Hope is the greatest coping skill we all can have and through UDN there is Hope to be offered. Even without a diagnosis, the UDN has many teams of doctors that will engulf you with their fire of Hope. They will continue to ask questions and search for answers and think outside the box. Meeting our team in 2022 gave me hope like no other because they were real people with real lives that cared enough about my daughter to search for answers. I could see that finding help for us was important and affected them as much as it affects us. She was no longer seen as a piece-by-piece case; however, she was seen as a whole person that needed answers.
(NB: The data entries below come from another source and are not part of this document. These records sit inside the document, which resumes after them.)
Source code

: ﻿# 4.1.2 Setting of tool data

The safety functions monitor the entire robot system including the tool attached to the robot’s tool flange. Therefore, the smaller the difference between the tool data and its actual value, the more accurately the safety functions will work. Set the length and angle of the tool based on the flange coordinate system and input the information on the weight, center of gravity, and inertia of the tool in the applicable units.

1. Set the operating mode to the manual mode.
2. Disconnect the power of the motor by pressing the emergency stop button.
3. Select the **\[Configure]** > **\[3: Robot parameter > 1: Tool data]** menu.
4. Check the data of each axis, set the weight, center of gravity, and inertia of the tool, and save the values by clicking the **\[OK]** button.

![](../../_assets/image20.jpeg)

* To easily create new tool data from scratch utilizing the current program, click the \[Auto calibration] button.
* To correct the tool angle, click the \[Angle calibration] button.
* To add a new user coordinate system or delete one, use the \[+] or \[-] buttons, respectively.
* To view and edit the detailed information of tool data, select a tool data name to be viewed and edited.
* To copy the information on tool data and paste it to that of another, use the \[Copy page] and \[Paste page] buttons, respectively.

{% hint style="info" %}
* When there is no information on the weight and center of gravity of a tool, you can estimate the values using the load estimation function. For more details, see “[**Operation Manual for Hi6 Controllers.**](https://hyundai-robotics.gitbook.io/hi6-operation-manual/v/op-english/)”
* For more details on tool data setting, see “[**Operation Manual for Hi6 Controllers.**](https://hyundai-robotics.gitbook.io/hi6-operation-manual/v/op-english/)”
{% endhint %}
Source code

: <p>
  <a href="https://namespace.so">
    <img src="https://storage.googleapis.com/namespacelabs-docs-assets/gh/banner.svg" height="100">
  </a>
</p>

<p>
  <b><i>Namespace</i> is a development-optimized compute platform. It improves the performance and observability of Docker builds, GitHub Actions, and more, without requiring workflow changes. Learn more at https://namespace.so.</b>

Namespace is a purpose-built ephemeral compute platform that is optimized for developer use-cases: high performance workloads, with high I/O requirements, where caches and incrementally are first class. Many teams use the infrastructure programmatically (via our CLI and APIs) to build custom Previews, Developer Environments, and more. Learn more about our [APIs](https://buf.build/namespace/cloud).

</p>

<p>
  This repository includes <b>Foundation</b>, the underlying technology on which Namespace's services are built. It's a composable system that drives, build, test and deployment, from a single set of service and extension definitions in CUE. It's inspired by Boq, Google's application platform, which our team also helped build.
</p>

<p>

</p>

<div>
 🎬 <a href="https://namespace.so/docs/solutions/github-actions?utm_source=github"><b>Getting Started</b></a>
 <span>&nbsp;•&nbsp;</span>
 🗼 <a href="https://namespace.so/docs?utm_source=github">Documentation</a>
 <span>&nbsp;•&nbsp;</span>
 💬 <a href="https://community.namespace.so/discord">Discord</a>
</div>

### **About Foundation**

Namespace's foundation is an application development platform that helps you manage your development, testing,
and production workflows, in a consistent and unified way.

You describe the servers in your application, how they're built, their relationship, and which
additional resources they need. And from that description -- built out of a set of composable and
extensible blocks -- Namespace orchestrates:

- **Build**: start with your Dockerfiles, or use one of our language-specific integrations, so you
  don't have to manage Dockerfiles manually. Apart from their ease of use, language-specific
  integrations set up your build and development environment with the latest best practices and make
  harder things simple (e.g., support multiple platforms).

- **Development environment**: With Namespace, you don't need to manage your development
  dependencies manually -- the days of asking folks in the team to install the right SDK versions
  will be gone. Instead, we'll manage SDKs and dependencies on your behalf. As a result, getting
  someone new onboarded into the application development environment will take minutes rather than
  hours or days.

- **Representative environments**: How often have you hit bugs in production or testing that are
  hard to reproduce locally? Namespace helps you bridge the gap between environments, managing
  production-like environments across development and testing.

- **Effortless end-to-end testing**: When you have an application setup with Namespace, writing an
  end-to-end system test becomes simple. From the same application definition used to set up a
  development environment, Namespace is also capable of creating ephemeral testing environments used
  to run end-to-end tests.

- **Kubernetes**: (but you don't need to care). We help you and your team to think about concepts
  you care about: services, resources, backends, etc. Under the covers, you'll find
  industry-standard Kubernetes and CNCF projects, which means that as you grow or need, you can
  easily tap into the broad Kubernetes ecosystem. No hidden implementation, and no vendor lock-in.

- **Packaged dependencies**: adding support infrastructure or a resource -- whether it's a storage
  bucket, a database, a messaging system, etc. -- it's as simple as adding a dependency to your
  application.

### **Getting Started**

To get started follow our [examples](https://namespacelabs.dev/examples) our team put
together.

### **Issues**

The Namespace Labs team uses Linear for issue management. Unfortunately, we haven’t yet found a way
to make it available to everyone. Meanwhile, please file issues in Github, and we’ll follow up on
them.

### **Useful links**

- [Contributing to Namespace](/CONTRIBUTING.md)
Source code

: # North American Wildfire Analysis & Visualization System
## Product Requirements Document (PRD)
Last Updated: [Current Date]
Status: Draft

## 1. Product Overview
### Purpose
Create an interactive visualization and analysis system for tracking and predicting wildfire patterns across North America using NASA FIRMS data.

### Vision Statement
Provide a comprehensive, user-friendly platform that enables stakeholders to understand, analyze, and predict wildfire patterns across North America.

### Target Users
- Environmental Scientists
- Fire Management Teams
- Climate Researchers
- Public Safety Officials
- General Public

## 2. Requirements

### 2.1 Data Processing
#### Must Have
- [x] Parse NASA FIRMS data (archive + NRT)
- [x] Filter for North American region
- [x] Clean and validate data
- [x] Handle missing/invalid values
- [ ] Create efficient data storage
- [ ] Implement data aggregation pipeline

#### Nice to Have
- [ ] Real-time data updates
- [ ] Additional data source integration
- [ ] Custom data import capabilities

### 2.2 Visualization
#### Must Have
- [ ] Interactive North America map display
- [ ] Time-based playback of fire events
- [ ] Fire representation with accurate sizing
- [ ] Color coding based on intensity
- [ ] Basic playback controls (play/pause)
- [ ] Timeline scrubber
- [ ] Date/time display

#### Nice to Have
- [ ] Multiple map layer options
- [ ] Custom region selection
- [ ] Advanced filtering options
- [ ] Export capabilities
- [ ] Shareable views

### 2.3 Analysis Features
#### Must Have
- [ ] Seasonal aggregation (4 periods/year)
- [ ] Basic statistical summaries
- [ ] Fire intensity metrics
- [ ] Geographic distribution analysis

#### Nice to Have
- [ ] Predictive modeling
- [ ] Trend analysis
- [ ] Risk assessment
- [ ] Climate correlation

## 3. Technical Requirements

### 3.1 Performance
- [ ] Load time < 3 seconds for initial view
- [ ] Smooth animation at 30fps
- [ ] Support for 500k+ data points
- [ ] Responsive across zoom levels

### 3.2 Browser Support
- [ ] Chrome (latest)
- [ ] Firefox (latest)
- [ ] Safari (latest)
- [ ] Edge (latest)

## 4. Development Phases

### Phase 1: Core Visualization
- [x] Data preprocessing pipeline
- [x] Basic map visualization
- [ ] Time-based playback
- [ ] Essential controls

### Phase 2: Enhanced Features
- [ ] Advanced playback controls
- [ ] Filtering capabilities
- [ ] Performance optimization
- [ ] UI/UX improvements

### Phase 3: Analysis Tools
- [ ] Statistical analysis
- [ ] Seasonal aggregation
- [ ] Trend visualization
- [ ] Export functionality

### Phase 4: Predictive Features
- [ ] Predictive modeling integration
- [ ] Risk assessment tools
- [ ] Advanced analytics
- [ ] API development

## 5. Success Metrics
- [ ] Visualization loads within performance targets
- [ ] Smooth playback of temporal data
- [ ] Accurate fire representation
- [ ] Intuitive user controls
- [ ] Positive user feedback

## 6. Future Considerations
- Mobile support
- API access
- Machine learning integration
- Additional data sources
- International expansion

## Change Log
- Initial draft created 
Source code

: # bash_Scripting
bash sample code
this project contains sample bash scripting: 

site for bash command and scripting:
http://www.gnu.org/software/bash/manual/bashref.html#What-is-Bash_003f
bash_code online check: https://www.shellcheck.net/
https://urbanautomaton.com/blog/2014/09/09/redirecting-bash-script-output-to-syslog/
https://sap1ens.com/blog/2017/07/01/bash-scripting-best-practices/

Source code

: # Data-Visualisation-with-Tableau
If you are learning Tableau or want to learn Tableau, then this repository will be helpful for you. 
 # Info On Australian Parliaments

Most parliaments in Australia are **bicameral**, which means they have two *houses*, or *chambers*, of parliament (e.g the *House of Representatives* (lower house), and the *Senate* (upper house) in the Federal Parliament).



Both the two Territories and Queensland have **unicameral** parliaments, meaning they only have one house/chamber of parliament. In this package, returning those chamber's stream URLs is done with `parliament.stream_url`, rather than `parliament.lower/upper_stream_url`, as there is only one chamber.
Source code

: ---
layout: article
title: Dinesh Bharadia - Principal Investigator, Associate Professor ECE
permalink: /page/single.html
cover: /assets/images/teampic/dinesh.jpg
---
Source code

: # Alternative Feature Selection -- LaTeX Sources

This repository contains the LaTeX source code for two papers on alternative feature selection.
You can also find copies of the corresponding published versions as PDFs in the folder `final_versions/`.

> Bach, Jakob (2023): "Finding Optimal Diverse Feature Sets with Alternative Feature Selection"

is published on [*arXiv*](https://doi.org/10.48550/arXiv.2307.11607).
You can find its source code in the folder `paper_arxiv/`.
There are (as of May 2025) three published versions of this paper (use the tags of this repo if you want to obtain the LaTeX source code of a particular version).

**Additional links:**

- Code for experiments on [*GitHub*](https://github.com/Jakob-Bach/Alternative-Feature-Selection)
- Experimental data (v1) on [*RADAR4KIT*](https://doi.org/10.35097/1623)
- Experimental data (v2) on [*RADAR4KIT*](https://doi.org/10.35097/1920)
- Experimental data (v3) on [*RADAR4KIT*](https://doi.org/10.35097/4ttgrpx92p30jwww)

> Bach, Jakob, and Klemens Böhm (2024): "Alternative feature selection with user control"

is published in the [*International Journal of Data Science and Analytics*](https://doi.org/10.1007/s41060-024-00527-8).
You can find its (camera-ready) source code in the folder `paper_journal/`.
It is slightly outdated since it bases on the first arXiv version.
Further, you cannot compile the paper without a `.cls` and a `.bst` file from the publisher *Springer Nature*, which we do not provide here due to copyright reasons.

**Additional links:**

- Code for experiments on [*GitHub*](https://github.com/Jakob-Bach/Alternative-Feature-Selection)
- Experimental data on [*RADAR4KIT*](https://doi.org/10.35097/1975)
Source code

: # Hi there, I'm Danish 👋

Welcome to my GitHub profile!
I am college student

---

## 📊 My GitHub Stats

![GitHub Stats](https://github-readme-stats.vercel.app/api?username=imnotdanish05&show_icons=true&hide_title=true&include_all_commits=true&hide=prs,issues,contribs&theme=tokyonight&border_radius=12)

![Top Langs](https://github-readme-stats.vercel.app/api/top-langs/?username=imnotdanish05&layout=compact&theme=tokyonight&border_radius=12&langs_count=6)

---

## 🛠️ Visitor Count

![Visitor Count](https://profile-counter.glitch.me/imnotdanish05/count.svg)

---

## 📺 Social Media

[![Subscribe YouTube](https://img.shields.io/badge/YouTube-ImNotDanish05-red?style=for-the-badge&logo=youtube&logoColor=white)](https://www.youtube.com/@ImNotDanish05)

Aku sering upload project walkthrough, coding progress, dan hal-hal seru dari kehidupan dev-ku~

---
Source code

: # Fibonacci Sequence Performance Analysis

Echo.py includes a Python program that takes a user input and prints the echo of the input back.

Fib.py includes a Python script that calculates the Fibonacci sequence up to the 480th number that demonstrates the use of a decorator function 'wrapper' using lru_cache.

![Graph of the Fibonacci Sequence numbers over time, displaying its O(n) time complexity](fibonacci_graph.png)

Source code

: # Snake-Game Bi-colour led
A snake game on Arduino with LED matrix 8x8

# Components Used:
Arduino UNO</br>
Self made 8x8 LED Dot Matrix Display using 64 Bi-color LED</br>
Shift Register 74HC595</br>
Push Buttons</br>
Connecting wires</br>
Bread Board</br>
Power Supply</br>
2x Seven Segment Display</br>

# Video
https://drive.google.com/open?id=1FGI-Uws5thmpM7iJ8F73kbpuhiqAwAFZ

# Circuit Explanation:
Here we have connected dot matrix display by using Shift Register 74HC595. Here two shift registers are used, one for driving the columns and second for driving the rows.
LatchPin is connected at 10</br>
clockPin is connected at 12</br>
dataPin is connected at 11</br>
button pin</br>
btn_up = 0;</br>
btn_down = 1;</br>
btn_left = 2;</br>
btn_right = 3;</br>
Will we get answers, maybe, maybe not. That is not the important part of coping with an undiagnosed disease – it is the Hope for a better tomorrow for all undiagnosed patients. It’s the Faith that working on your journey will help others that you may never even meet. 

Mental wellness is something that we need to focus more on in the undiagnosed odyssey and I believe PEER has opened that conversation for many families. So, friends and fellow caregivers schedule a time for mental wellness, focus on Hope and have Faith that your journey is for the greater good and it is OKAY, on occasion, to have two scoops of chocolate with your salty tears.